## MATERIAL FOR THIS EXERCISE
=== Begin Enclosure ===

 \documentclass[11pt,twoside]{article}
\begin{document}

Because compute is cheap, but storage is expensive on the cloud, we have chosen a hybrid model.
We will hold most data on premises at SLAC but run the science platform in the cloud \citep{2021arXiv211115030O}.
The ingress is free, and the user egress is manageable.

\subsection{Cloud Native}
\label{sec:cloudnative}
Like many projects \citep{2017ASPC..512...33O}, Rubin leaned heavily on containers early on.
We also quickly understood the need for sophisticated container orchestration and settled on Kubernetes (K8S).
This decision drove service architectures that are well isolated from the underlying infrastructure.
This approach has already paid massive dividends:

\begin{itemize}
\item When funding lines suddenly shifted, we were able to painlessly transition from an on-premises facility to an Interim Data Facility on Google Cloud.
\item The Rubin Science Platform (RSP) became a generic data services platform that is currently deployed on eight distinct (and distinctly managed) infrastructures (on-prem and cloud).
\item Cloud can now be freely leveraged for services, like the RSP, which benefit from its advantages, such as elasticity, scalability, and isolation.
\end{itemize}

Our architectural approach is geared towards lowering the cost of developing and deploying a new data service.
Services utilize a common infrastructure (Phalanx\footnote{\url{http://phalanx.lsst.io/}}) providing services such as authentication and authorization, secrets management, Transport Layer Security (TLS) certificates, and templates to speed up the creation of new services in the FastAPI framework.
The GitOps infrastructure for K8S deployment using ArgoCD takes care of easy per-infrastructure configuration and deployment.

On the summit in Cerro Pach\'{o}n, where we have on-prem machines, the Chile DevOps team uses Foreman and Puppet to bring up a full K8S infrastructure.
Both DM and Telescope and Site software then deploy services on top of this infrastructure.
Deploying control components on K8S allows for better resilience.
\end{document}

=== End Enclosure ===

Set down every entry again, word for word.

 \documentclass[11pt,twoside]{article}
\begin{document}

Because compute is cheap, but storage is expensive on the cloud, we have chosen a hybrid model.
We will hold most data on premises at SLAC but run the science platform in the cloud \citep{2021arXiv211115030O}.
The ingress is free, and the user egress is manageable.

\subsection{Cloud Native}
\label{sec:cloudnative}
Like many projects \citep{2017ASPC..512...33O}, Rubin leaned heavily on containers early on.
We also quickly understood the need for sophisticated container orchestration and settled on Kubernetes (K8S).
This decision drove service architectures that are well isolated from the underlying infrastructure.
This approach has already paid massive dividends:

\begin{itemize}
\item When funding lines suddenly shifted, we were able to painlessly transition from an on-premises facility to an Interim Data Facility on Google Cloud.
\item The Rubin Science Platform (RSP) became a generic data services platform that is currently deployed on eight distinct (and distinctly managed) infrastructures (on-prem and cloud).
\item Cloud can now be freely leveraged for services, like the RSP, which benefit from its advantages, such as elasticity, scalability, and isolation.
\end{itemize}

Our architectural approach is geared towards lowering the cost of developing and deploying a new data service.
Services utilize a common infrastructure (Phalanx\footnote{\url{http://phalanx.lsst.io/}}) providing services such as authentication and authorization, secrets management, Transport Layer Security (TLS) certificates, and templates to speed up the creation of new services in the FastAPI framework.
The GitOps infrastructure for K8S deployment using ArgoCD takes care of easy per-infrastructure configuration and deployment.

On the summit in Cerro Pach\'{o}n, where we have on-prem machines, the Chile DevOps team uses Foreman and Puppet to bring up a full K8S infrastructure.
Both DM and Telescope and Site software then deploy services on top of this infrastructure.
Deploying control components on K8S allows for better resilience.
\end{document}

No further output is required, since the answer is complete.